> [Work order]:
Locate the line that contains "### Prequisites" in the entries below, then repeat it and every following line through the line that contains "This is useful", exactly, and no others.

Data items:
- Opening Delimiter -

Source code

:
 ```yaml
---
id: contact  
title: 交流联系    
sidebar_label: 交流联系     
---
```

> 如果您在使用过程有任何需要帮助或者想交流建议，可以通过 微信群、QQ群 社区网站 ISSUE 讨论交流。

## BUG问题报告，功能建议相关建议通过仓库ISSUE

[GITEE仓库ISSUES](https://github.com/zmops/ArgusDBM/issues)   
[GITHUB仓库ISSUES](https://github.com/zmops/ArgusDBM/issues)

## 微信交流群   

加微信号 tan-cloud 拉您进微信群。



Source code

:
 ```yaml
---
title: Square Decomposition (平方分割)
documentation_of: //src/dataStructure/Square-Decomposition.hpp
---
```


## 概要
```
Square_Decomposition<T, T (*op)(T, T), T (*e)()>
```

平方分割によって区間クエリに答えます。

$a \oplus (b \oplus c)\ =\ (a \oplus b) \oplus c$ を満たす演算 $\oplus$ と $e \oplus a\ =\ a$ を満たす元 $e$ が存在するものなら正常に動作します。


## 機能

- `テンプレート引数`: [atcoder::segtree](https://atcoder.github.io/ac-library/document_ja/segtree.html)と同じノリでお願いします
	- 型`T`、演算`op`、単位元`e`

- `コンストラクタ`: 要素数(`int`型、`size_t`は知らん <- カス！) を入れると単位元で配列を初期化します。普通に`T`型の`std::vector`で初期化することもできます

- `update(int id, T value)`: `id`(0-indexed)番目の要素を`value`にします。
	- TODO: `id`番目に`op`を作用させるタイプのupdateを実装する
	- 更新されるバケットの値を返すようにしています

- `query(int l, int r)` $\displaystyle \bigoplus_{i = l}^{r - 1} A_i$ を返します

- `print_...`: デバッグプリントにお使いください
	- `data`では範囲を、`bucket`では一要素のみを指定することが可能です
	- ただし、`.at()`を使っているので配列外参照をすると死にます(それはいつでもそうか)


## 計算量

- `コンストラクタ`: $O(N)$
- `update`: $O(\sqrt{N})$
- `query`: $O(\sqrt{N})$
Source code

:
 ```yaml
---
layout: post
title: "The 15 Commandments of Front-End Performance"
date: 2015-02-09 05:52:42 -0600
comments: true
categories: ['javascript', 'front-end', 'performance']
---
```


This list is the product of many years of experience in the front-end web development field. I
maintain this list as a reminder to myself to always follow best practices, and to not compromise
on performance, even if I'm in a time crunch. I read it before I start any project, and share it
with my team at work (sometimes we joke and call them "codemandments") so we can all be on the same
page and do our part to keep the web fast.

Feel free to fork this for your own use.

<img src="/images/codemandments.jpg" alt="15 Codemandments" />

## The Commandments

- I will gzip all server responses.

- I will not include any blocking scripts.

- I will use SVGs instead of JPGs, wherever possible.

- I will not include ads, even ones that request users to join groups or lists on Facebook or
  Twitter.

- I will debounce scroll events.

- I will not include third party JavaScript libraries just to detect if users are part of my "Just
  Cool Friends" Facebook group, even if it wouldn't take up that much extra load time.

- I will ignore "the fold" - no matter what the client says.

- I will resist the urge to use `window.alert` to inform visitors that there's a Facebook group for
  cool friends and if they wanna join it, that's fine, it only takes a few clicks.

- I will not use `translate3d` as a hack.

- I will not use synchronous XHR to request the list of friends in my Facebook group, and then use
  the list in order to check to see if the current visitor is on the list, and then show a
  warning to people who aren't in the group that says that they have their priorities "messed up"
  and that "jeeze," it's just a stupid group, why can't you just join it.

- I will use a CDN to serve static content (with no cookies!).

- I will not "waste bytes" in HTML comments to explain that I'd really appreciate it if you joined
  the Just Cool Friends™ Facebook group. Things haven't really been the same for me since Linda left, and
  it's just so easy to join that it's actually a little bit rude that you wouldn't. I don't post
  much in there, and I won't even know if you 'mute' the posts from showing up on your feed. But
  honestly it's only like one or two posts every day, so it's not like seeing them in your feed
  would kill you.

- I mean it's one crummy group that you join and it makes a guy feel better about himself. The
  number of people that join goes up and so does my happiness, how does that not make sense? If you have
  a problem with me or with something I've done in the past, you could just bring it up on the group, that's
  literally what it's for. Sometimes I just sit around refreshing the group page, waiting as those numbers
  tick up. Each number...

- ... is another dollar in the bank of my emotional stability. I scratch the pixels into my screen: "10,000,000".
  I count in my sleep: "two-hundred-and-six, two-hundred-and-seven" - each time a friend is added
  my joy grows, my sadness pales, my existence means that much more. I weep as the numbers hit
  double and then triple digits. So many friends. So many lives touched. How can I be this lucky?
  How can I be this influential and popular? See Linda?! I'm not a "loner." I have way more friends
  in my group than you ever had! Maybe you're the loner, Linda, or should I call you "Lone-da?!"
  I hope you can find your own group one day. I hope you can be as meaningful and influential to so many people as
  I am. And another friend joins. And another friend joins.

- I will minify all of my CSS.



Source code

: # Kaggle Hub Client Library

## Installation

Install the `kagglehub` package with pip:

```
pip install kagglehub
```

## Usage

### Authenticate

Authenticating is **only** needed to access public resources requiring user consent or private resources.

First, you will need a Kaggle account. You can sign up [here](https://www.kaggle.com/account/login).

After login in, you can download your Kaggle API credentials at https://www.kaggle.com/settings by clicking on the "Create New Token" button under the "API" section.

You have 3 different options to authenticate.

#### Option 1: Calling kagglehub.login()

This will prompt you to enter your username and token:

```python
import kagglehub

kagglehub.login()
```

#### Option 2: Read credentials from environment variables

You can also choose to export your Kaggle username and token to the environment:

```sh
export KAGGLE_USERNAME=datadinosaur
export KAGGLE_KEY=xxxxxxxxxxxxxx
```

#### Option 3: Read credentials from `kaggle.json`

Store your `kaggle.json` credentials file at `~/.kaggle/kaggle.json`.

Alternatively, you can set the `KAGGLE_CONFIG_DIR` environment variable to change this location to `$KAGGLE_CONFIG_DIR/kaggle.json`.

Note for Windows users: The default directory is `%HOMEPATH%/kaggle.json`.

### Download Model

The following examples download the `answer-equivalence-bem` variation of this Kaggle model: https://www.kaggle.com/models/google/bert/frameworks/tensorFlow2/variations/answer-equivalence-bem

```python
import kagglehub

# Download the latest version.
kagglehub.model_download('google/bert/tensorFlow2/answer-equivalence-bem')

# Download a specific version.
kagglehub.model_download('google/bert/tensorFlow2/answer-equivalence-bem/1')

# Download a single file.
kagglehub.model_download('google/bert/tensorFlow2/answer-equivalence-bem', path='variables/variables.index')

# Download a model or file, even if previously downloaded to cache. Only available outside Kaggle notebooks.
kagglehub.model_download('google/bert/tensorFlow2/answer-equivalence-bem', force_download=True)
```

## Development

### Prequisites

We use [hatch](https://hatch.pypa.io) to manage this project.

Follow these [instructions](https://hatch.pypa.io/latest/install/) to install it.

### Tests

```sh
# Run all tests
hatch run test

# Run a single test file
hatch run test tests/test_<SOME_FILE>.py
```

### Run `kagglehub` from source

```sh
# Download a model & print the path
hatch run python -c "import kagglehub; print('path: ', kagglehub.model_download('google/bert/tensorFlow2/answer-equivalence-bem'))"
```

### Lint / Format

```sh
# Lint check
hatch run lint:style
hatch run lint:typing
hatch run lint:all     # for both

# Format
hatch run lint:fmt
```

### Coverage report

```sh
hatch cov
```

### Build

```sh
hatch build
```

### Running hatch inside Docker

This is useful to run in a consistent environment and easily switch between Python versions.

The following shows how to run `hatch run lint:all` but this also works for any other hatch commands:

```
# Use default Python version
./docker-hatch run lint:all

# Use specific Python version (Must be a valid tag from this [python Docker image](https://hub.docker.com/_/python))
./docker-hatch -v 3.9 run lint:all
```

- Closing Delimiter -

> [Answer space]:
### Prequisites

We use [hatch](https://hatch.pypa.io) to manage this project.

Follow these [instructions](https://hatch.pypa.io/latest/install/) to install it.

### Tests

```sh
# Run all tests
hatch run test

# Run a single test file
hatch run test tests/test_<SOME_FILE>.py
```

### Run `kagglehub` from source

```sh
# Download a model & print the path
hatch run python -c "import kagglehub; print('path: ', kagglehub.model_download('google/bert/tensorFlow2/answer-equivalence-bem'))"
```

### Lint / Format

```sh
# Lint check
hatch run lint:style
hatch run lint:typing
hatch run lint:all     # for both

# Format
hatch run lint:fmt
```

### Coverage report

```sh
hatch cov
```

### Build

```sh
hatch build
```

### Running hatch inside Docker

This is useful to run in a consistent environment and easily switch between Python versions.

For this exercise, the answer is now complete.